The strengths of a family business are also its weaknesses. If those weaknesses are managed well and turned into advantages, the business may survive and prosper - perhaps even to the second generation (a feat that is achieved by only 30 percent of family businesses).

Working in a family firm can have distinct advantages. Key members of the business may share strong bonds and values. Working in the firm may offer them a kind of personal fulfillment that they couldn’t find elsewhere.

The family patriarch and CEO may be much more likely to show concern and consideration than a CEO who shares no family ties. And business decisions are more likely to take personal and lifestyle considerations into account.

That’s assuming that the family is a positive and model family, of course. It assumes the business is run along the lines of The Brady Bunch and not The Addams Family.

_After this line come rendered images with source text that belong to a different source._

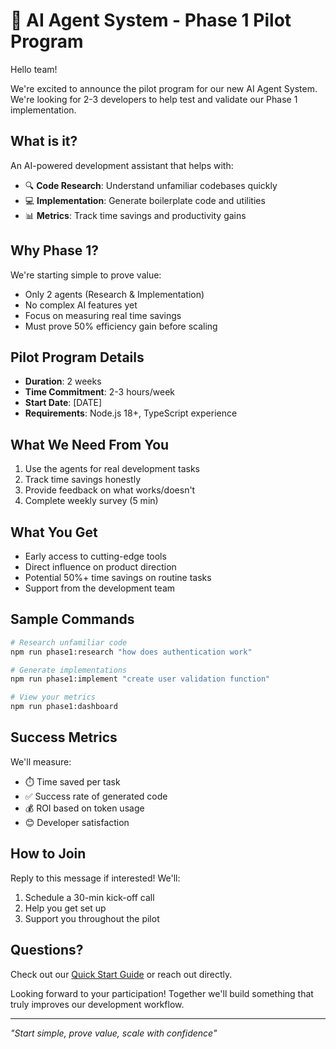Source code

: # 🚀 AI Agent System - Phase 1 Pilot Program

Hello team!

We're excited to announce the pilot program for our new AI Agent System. We're looking for 2-3 developers to help test and validate our Phase 1 implementation.

## What is it?

An AI-powered development assistant that helps with:
- 🔍 **Code Research**: Understand unfamiliar codebases quickly
- 💻 **Implementation**: Generate boilerplate code and utilities
- 📊 **Metrics**: Track time savings and productivity gains

## Why Phase 1?

We're starting simple to prove value:
- Only 2 agents (Research & Implementation)
- No complex AI features yet
- Focus on measuring real time savings
- Must prove 50% efficiency gain before scaling

## Pilot Program Details

- **Duration**: 2 weeks
- **Time Commitment**: 2-3 hours/week
- **Start Date**: [DATE]
- **Requirements**: Node.js 18+, TypeScript experience

## What We Need From You

1. Use the agents for real development tasks
2. Track time savings honestly
3. Provide feedback on what works/doesn't
4. Complete weekly survey (5 min)

## What You Get

- Early access to cutting-edge tools
- Direct influence on product direction  
- Potential 50%+ time savings on routine tasks
- Support from the development team

## Sample Commands

```bash
# Research unfamiliar code
npm run phase1:research "how does authentication work"

# Generate implementations
npm run phase1:implement "create user validation function"

# View your metrics
npm run phase1:dashboard
```

## Success Metrics

We'll measure:
- ⏱️ Time saved per task
- ✅ Success rate of generated code
- 💰 ROI based on token usage
- 😊 Developer satisfaction

## How to Join

Reply to this message if interested! We'll:
1. Schedule a 30-min kick-off call
2. Help you get set up
3. Support you throughout the pilot

## Questions?

Check out our [Quick Start Guide](QUICKSTART_PHASE1.md) or reach out directly.

Looking forward to your participation! Together we'll build something that truly improves our development workflow.

---

*"Start simple, prove value, scale with confidence"*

However, the benefits of working in a family business are largely subjective, while business survival tends to depend more on objective factors. The market will make its judgment on a business with only passing concern for whether it provides a personally rewarding work environment.

The key to ensuring family business survival is to make sure that the subjective side of the business does not get in the way of objective side. One way to do this is to appoint an independent advisory board. Advisory boards in small firms typically function as a substitute board of directors.

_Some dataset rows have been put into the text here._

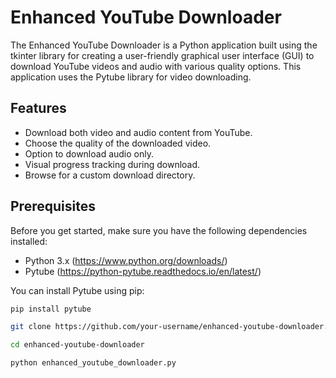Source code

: # Enhanced YouTube Downloader

The Enhanced YouTube Downloader is a Python application built using the tkinter library for creating a user-friendly graphical user interface (GUI) to download YouTube videos and audio with various quality options. This application uses the Pytube library for video downloading.

## Features

- Download both video and audio content from YouTube.
- Choose the quality of the downloaded video.
- Option to download audio only.
- Visual progress tracking during download.
- Browse for a custom download directory.

## Prerequisites

Before you get started, make sure you have the following dependencies installed:

- Python 3.x (https://www.python.org/downloads/)
- Pytube (https://python-pytube.readthedocs.io/en/latest/)

You can install Pytube using pip:

```bash
pip install pytube
```

```bash
git clone https://github.com/your-username/enhanced-youtube-downloader.git
```

```bash
cd enhanced-youtube-downloader
```

```bash
python enhanced_youtube_downloader.py
```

Independent advisory boards, also called quasi-boards, are usually thought of in the context of big businesses. In fact, fewer than 20 percent of smaller firms have advisory boards, but they are worth considering. They may provide a source of industry-specific expertise that can supplement professional advice from other areas.

A SME might be able to attract advisory board members with useful expertise, perhaps relying on the networking ability and charm of the CEO.

An independent advisory board should consist of non-family members who have various kinds of relevant business expertise and who can offer objective advice on business strategy. The board can provide feedback on new business ideas and can provide counseling and consulting support on technical and industry issues.

Experts suggest that the advisory board consist of no more than a half dozen outsiders. As the board is advisory rather than official, accountants, bankers and attorneys can be very useful. A formally constituted board should not include these professionals, because of possible conflicts of interest.

It is also important to ensure accountants, bankers and attorneys on the advisory board are not paid a fee for their services, as this helps clarify the non-existence of liability for these professionals.

The advisory board might provide advice on the company’s strategic direction, new business development opportunities and initiatives, capital and budgetary issues, progress against financial targets, and requirements to upgrade technology or information systems.

It can offer a fresh perspective on the company structure. While family members may see each other principally as ‘father’, ‘aunt’ or ‘son’, the board can serve as a reminder that job roles have to be kept clear.

The advisory board can serve as an alarm system when personal and family issues threaten the viability of the company. It may politely remind the CEO, for example, that he is due to retire in five years, that plans for his succession are not finalized, and that the company could be exposed to litigation and tax losses in the event of his sudden departure or death.